• O projeto Cobertores surgiu das minhas caminhadas pelas ruas de SP como uma maneira de vivenciar a cidade . Num desses dias encontrei um objeto que chamou minha atenção: um arranjo enrolado de manta no chão. A manta possuía uma forma ambígua ora parecia um corpo humano, ora uma trouxa de roupas. Essa ambigüidade do objeto me interessou. A partir de então, resolvi documentar com minha câmera fotográfica cobertores encontrados nas ruas de SP. Estava interessada na apropriação e transformação do objeto que já existia entre a esfera pública e privada na cidade.
    
    Durante esses trajetos, quando encontro um objeto, uma narrativa é construída no imaginário como a história daquele objeto e as impressões que as pessoas deixaram nele. Nesse momento o objeto já havia sido transformado pelo tempo ou intervenção humana.
    Pensando o cobertor como um objeto de abrigo, de uma “casa própria” e resgatando as obras de fotografias que faço desde 2001 onde os elementos da arquitetura estão sempre presentes. A partir da documentação fotográfica senti a necessidade de expandir o trabalho para o objeto e fazer uma intervenção pública na cidade. A Intervenção ocorreu em dois dias no vale do Anhangabaú em São Paulo/2009.

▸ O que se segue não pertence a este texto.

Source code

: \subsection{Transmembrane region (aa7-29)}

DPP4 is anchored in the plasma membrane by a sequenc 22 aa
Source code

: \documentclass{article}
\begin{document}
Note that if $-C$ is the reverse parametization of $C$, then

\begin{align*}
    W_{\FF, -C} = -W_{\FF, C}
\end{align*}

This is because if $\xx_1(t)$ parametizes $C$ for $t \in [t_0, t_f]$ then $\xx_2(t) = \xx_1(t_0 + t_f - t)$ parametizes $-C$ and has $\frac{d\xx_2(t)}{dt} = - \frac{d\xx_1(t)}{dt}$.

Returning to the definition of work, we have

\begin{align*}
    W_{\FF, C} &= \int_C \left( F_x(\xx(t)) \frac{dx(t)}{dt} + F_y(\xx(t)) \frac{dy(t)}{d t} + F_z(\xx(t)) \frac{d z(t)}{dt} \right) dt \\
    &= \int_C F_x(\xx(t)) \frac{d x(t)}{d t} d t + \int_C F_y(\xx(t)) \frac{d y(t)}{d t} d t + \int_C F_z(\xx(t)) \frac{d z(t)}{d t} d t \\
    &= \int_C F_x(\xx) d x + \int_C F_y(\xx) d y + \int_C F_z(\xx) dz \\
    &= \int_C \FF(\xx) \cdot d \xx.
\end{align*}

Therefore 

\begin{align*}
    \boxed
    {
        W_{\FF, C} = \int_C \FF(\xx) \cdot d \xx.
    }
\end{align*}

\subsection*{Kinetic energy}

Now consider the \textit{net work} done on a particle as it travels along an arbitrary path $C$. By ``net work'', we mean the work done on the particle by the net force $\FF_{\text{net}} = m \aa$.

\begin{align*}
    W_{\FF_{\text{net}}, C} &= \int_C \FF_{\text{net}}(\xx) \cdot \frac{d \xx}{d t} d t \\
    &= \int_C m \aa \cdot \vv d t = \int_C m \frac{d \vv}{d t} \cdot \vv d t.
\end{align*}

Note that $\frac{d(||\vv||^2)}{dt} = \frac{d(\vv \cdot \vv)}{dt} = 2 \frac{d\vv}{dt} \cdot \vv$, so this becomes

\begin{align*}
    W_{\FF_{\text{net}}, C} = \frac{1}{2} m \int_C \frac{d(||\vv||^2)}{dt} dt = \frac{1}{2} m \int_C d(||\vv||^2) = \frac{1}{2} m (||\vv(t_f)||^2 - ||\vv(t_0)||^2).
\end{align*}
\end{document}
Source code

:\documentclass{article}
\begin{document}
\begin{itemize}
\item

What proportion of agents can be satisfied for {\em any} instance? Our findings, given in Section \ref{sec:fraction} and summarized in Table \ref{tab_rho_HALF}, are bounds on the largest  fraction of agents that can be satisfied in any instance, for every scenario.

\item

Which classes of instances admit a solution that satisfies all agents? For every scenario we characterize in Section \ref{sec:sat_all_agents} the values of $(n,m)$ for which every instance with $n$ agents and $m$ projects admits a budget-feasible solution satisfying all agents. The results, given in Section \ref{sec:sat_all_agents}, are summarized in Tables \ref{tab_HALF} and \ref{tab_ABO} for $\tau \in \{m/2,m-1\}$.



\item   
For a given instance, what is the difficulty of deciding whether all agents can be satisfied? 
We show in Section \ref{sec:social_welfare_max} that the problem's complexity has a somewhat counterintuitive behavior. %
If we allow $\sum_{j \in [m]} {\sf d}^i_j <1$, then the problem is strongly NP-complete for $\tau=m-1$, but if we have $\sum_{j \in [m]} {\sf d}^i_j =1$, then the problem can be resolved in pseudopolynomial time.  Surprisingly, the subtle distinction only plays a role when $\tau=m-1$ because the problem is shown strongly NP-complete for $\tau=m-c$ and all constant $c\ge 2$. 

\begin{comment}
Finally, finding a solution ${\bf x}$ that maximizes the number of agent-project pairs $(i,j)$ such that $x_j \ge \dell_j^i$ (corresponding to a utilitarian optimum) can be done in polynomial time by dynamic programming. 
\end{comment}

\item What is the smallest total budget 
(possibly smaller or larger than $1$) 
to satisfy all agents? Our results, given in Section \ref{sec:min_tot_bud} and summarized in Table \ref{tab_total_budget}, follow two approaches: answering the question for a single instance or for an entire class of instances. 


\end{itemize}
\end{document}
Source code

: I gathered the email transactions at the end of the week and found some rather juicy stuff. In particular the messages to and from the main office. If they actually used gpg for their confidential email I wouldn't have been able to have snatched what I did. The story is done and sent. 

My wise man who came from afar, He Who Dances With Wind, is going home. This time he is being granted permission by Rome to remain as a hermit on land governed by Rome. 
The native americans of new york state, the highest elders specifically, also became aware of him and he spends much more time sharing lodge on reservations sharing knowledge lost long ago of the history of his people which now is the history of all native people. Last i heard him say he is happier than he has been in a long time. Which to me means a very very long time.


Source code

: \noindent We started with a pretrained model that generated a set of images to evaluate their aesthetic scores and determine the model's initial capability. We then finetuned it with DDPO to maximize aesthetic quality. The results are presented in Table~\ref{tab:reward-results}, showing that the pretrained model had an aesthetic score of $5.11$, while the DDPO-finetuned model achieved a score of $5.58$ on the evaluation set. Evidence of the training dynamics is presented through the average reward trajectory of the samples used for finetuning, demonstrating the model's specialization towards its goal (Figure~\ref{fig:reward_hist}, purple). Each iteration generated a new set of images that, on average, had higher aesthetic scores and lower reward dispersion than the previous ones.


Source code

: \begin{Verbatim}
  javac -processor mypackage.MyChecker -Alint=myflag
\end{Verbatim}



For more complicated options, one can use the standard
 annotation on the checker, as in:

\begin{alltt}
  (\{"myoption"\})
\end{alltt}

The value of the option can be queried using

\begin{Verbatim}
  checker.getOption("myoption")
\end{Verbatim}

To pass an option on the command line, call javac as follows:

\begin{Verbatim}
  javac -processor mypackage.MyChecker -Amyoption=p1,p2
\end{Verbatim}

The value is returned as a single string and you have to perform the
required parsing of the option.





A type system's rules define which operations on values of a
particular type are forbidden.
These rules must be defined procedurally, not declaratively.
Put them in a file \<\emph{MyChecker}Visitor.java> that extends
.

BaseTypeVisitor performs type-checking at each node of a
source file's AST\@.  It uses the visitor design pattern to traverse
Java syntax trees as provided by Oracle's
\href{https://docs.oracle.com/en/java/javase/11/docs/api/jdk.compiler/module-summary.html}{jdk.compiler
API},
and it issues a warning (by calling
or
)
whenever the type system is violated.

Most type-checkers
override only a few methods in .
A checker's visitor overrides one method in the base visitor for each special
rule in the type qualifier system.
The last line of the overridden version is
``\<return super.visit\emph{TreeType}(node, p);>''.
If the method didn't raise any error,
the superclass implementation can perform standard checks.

    Durante esses dias surpresas ocorreram como o fracasso de fazer uma intervenção pública na cidade de São Paulo sem autorização prévia das autoridades locais, encontros com moradores de ruas que me contaram um pouco sobre como é morar na rua além da experiência de trabalhar no espaço público que é uma relação diferente do cubo branco.
    Como a intervenção pública é uma experiência efêmera   documento todo o processo  como forma de registro da ação,  resultado, arquivo e trabalho.
    No meu ponto de vista, a experiência da intervenção pública mais que o trabalho em si é muito interessante pois você lida com imprevistos, contingências, surpresas, fracassos, reações de pessoas e histórias. O resultado é sempre diferente do que o esperado. Uma das histórias mais interessantes que ouvi foi uma moradora de rua que vivia na rua há mais de vinte anos. No dia em que eu estava filmando a intervenção ela se virou e me falou: "você está vendo aí", Josefa estava se referindo aos "corpos" (cobertores), "eles estão todos mortos de AIDS. O centro de SP é  cheio de moradores de rua morrendo de AIDS e viciados em crack ". Eu conversei com ela sobre como era viver na rua e perguntei a sra. Josefa se tinha vontade de ter uma casa. Ela me falou direta e reta  "Eu gosto de viver na rua". Isso me intrigou por um bom tempo, me questionava como e porque isso ? Na grande maioria do imaginário coletivo, as pessoas sonham em ter uma casa. Josefa trabalhou como faxineira do metrô por 15 anos, vivia na rua e disse que nunca ninguém desconfiou, costumava ir e voltar todos os dias e dormia na frente de um restaurante por muitos anos. Durante os dias de intervenção no anhangabaú eu tive contatos com diversos moradores de ruas e algumas histórias foram surpreendentes.
    O fascínio da pesquisa surgiu pelo objeto e mais tarde acabou inevitavelmente esbarrando num problema social.
    Os objetos são equipamentos coletivos que estão disponíveis para o uso de todos, são uma ferramenta democrática para apropriação. Meu fascínio reside nos objetos da vida cotidiana as vezes em oposição ao seu campo de aplicação. Deste modo, dá uma nova função e relação entre objeto e  espaço e entre seus receptores.